(Plain-text document sources)
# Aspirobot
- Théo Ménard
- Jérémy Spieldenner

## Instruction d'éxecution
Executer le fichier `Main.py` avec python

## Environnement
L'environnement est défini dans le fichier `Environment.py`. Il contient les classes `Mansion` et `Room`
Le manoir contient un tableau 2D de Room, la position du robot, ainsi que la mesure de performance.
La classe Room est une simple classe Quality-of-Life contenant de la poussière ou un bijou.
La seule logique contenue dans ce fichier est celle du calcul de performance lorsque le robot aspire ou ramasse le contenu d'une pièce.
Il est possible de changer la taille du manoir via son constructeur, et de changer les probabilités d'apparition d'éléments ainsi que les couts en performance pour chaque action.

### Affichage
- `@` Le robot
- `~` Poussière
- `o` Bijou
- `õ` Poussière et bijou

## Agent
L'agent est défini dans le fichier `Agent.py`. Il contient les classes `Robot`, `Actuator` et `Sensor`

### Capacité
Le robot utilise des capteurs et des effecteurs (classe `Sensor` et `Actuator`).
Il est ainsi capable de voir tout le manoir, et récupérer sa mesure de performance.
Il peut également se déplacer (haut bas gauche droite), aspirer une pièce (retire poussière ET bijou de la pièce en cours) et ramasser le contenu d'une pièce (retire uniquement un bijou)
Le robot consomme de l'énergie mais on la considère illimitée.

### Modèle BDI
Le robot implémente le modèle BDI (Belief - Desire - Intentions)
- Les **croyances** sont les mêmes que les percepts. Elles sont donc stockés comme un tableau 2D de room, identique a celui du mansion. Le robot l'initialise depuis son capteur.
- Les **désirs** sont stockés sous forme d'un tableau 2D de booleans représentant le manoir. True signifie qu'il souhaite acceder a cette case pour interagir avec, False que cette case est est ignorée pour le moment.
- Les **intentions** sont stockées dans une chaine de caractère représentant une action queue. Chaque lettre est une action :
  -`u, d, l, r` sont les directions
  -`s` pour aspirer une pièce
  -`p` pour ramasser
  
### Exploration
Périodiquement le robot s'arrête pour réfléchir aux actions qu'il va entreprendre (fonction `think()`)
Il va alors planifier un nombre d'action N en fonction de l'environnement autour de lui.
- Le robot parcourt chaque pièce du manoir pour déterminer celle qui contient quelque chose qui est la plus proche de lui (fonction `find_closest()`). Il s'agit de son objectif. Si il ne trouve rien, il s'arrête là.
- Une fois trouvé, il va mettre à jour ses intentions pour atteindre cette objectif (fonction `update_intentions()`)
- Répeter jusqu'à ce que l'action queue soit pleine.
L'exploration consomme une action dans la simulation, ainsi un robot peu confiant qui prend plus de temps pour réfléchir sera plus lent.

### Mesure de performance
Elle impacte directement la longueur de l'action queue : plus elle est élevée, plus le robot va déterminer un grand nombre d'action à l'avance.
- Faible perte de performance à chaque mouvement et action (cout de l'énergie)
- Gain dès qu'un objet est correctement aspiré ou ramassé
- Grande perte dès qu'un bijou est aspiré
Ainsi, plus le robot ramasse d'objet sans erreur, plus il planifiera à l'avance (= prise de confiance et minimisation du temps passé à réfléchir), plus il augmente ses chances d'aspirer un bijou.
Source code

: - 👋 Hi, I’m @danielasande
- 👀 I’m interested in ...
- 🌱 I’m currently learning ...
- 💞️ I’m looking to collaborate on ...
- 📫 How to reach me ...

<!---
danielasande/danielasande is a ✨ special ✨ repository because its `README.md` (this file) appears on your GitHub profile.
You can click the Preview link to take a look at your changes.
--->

* Brief *
Wherever the word "défini" appears in a line of the data above, copy that line.

* Response area *
L'environnement est défini dans le fichier `Environment.py`. Il contient les classes `Mansion` et `Room`
L'agent est défini dans le fichier `Agent.py`. Il contient les classes `Robot`, `Actuator` et `Sensor`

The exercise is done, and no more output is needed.